## Aim of the task
Word for word, repeat all of the entries below.

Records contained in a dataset
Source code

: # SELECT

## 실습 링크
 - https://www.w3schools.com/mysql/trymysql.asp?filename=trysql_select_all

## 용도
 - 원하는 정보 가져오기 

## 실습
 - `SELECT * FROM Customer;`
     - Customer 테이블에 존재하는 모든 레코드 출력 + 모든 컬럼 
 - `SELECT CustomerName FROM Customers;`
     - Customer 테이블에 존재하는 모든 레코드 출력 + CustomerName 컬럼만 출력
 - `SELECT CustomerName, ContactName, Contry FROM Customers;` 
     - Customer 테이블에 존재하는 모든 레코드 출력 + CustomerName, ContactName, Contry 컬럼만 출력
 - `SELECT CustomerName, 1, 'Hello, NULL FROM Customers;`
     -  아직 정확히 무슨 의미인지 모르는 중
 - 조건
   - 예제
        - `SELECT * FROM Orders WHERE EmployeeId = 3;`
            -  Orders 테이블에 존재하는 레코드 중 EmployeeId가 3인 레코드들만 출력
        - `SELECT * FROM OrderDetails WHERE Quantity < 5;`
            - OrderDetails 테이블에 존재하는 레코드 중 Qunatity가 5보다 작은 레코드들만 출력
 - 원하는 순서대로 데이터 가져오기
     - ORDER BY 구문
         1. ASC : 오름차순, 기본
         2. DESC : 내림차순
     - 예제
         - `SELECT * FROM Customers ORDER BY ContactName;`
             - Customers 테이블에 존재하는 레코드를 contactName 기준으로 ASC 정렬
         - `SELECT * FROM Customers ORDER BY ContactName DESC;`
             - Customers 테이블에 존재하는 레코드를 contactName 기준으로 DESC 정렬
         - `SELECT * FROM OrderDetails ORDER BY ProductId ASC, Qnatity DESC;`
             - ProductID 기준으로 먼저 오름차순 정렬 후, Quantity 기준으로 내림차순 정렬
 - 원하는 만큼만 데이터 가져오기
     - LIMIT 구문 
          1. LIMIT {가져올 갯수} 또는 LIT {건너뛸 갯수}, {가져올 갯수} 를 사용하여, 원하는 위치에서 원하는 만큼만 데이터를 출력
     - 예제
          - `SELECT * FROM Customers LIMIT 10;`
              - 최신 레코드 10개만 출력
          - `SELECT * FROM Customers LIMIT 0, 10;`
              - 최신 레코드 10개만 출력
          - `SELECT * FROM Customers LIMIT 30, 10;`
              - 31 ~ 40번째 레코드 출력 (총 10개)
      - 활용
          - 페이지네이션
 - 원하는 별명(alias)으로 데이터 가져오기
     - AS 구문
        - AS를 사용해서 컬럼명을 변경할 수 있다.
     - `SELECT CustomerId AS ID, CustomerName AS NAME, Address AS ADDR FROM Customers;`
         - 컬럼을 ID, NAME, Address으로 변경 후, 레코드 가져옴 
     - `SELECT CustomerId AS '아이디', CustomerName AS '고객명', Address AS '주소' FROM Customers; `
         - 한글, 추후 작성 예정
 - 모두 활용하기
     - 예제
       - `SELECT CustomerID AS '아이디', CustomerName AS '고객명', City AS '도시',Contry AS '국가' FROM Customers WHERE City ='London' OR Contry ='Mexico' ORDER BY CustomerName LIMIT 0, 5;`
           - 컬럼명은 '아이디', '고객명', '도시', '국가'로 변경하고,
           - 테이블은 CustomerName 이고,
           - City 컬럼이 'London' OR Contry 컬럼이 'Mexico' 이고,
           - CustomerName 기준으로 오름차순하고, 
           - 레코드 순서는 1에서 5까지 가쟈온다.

## Exercise solution
Source code

: # SELECT

## 실습 링크
 - https://www.w3schools.com/mysql/trymysql.asp?filename=trysql_select_all

## 용도
 - 원하는 정보 가져오기 

## 실습
 - `SELECT * FROM Customer;`
     - Customer 테이블에 존재하는 모든 레코드 출력 + 모든 컬럼 
 - `SELECT CustomerName FROM Customers;`
     - Customer 테이블에 존재하는 모든 레코드 출력 + CustomerName 컬럼만 출력
 - `SELECT CustomerName, ContactName, Contry FROM Customers;` 
     - Customer 테이블에 존재하는 모든 레코드 출력 + CustomerName, ContactName, Contry 컬럼만 출력
 - `SELECT CustomerName, 1, 'Hello, NULL FROM Customers;`
     -  아직 정확히 무슨 의미인지 모르는 중
 - 조건
   - 예제
        - `SELECT * FROM Orders WHERE EmployeeId = 3;`
            -  Orders 테이블에 존재하는 레코드 중 EmployeeId가 3인 레코드들만 출력
        - `SELECT * FROM OrderDetails WHERE Quantity < 5;`
            - OrderDetails 테이블에 존재하는 레코드 중 Qunatity가 5보다 작은 레코드들만 출력
 - 원하는 순서대로 데이터 가져오기
     - ORDER BY 구문
         1. ASC : 오름차순, 기본
         2. DESC : 내림차순
     - 예제
         - `SELECT * FROM Customers ORDER BY ContactName;`
             - Customers 테이블에 존재하는 레코드를 contactName 기준으로 ASC 정렬
         - `SELECT * FROM Customers ORDER BY ContactName DESC;`
             - Customers 테이블에 존재하는 레코드를 contactName 기준으로 DESC 정렬
         - `SELECT * FROM OrderDetails ORDER BY ProductId ASC, Qnatity DESC;`
             - ProductID 기준으로 먼저 오름차순 정렬 후, Quantity 기준으로 내림차순 정렬
 - 원하는 만큼만 데이터 가져오기
     - LIMIT 구문 
          1. LIMIT {가져올 갯수} 또는 LIT {건너뛸 갯수}, {가져올 갯수} 를 사용하여, 원하는 위치에서 원하는 만큼만 데이터를 출력
     - 예제
          - `SELECT * FROM Customers LIMIT 10;`
              - 최신 레코드 10개만 출력
          - `SELECT * FROM Customers LIMIT 0, 10;`
              - 최신 레코드 10개만 출력
          - `SELECT * FROM Customers LIMIT 30, 10;`
              - 31 ~ 40번째 레코드 출력 (총 10개)
      - 활용
          - 페이지네이션
 - 원하는 별명(alias)으로 데이터 가져오기
     - AS 구문
        - AS를 사용해서 컬럼명을 변경할 수 있다.
     - `SELECT CustomerId AS ID, CustomerName AS NAME, Address AS ADDR FROM Customers;`
         - 컬럼을 ID, NAME, Address으로 변경 후, 레코드 가져옴 
     - `SELECT CustomerId AS '아이디', CustomerName AS '고객명', Address AS '주소' FROM Customers; `
         - 한글, 추후 작성 예정
 - 모두 활용하기
     - 예제
       - `SELECT CustomerID AS '아이디', CustomerName AS '고객명', City AS '도시',Contry AS '국가' FROM Customers WHERE City ='London' OR Contry ='Mexico' ORDER BY CustomerName LIMIT 0, 5;`
           - 컬럼명은 '아이디', '고객명', '도시', '국가'로 변경하고,
           - 테이블은 CustomerName 이고,
           - City 컬럼이 'London' OR Contry 컬럼이 'Mexico' 이고,
           - CustomerName 기준으로 오름차순하고, 
           - 레코드 순서는 1에서 5까지 가쟈온다.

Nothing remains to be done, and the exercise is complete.